Records for processing:
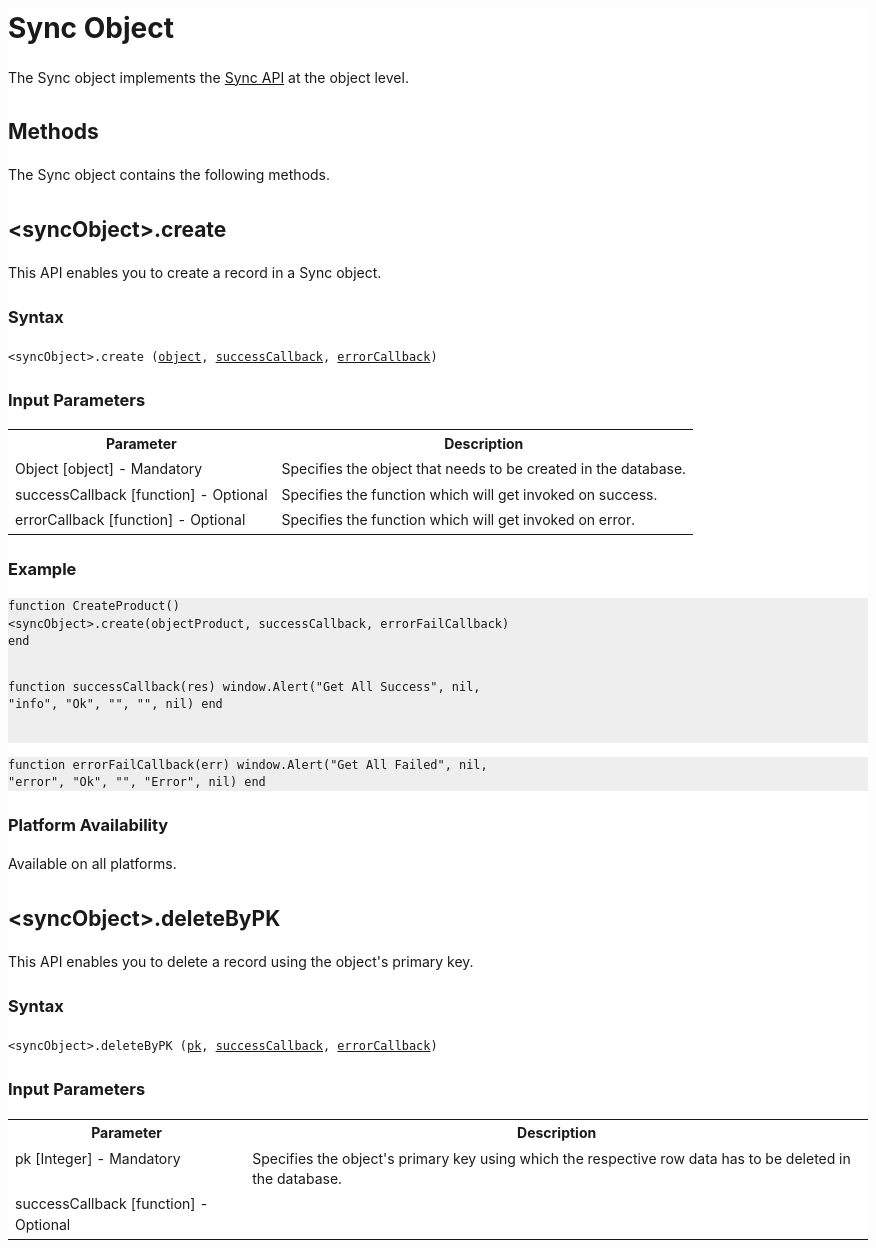                             


Sync Object
===========

The Sync object implements the [Sync API](sync_apis.md) at the object level.

Methods
-------

The Sync object contains the following methods.

<h2>&lt;syncObject&gt;.create</h2>
<p>This API enables you to create a record in a Sync object.</p>
<h3>Syntax</h3><code>&lt;syncObject&gt;.create (<a href="#Object">object</a>, <a href="#successCallback6">successCallback</a>, <a href="#errorCallback6">errorCallback</a>)</code>
<h3>Input Parameters</h3>
<table>
<tr>
<th>Parameter</th>
<th>Description</th>
</tr>
<tr>
<td id="Object">Object [object] - Mandatory</td>
<td>Specifies the object that needs to be created in the database.</td>
</tr>
<tr>
<td id="successCallback6">successCallback [function] - Optional</td>
<td>Specifies the function which will get invoked on success.</td>
</tr>
<tr>
<td id="errorCallback6">errorCallback [function] - Optional</td>
<td>Specifies the function which will get invoked on error.</td>
</tr>
</table>
<h3>Example</h3>
<pre><code style="display:block;background-color:#eee;">function CreateProduct()
&lt;syncObject&gt;.create(objectProduct, successCallback, errorFailCallback)
end

function successCallback(res)
window.Alert("Get All Success", nil, "info", "Ok", "", "", nil)
end

function errorFailCallback(err)
window.Alert("Get All Failed", nil, "error", "Ok", "", "Error", nil)
end</code></pre>
<h3>Platform Availability</h3>
<p>Available on all platforms.</p>
<h2>&lt;syncObject&gt;.deleteByPK</h2>
<p>This API enables you to delete a record using the object's primary key.</p>
<h3>Syntax</h3><code>&lt;syncObject&gt;.deleteByPK (<a href="#pk3">pk</a>, <a href="#successCallback9">successCallback</a>, <a href="#errorCallback9">errorCallback</a>)</code>
<h3>Input Parameters</h3>
<table>
<tr>
<th>Parameter</th>
<th>Description</th>
</tr>
<tr>
<td id="pk3">pk [Integer] - Mandatory</td>
<td>Specifies the object's primary key using which the respective row data has to be deleted in the database.</td>
</tr>
<tr>
<td id="successCallback9">successCallback [function] - Optional</td>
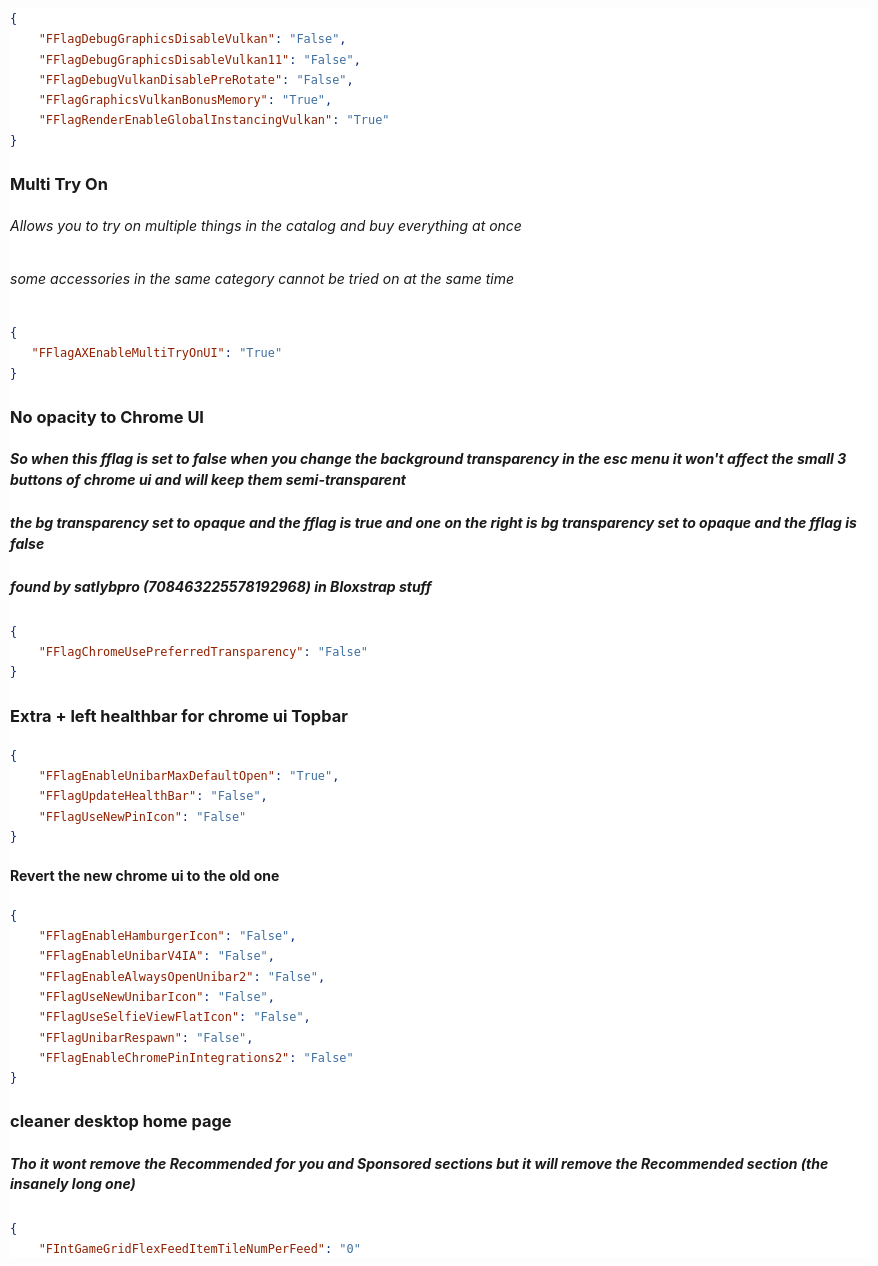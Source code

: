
 ``` json
{
    "FFlagDebugGraphicsDisableVulkan": "False",
    "FFlagDebugGraphicsDisableVulkan11": "False",
    "FFlagDebugVulkanDisablePreRotate": "False",
    "FFlagGraphicsVulkanBonusMemory": "True",
    "FFlagRenderEnableGlobalInstancingVulkan": "True"
}
```
### Multi Try On
###### Allows you to try on multiple things in the catalog and buy everything at once
###### some accessories in the same category cannot be tried on at the same time
```json
{
   "FFlagAXEnableMultiTryOnUI": "True"
}
```
### No opacity to Chrome UI
##### So when this fflag is set to false when you change the background transparency in the esc menu it won't affect the small 3 buttons of chrome ui and will keep them semi-transparent
##### the bg transparency set to opaque and the fflag is true and one on the right is bg transparency set to opaque and the fflag is false
##### found by satlybpro (708463225578192968) in Bloxstrap stuff
``` json
{
    "FFlagChromeUsePreferredTransparency": "False"
}
```
### Extra + left healthbar for chrome ui Topbar
``` json
{
    "FFlagEnableUnibarMaxDefaultOpen": "True",
    "FFlagUpdateHealthBar": "False",
    "FFlagUseNewPinIcon": "False"
}
```
#### Revert the new chrome ui to the old one
``` json
{
    "FFlagEnableHamburgerIcon": "False",
    "FFlagEnableUnibarV4IA": "False",
    "FFlagEnableAlwaysOpenUnibar2": "False",
    "FFlagUseNewUnibarIcon": "False",
    "FFlagUseSelfieViewFlatIcon": "False",
    "FFlagUnibarRespawn": "False",
    "FFlagEnableChromePinIntegrations2": "False"
}
```
### cleaner desktop home page
##### Tho it wont remove the Recommended for you and Sponsored sections but it will remove the Recommended section (the insanely long one)
``` json
{
    "FIntGameGridFlexFeedItemTileNumPerFeed": "0"
```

Work request:
How many lines of the listing above contain the string "enables"? Answer with the number alone.

Worked solution:
2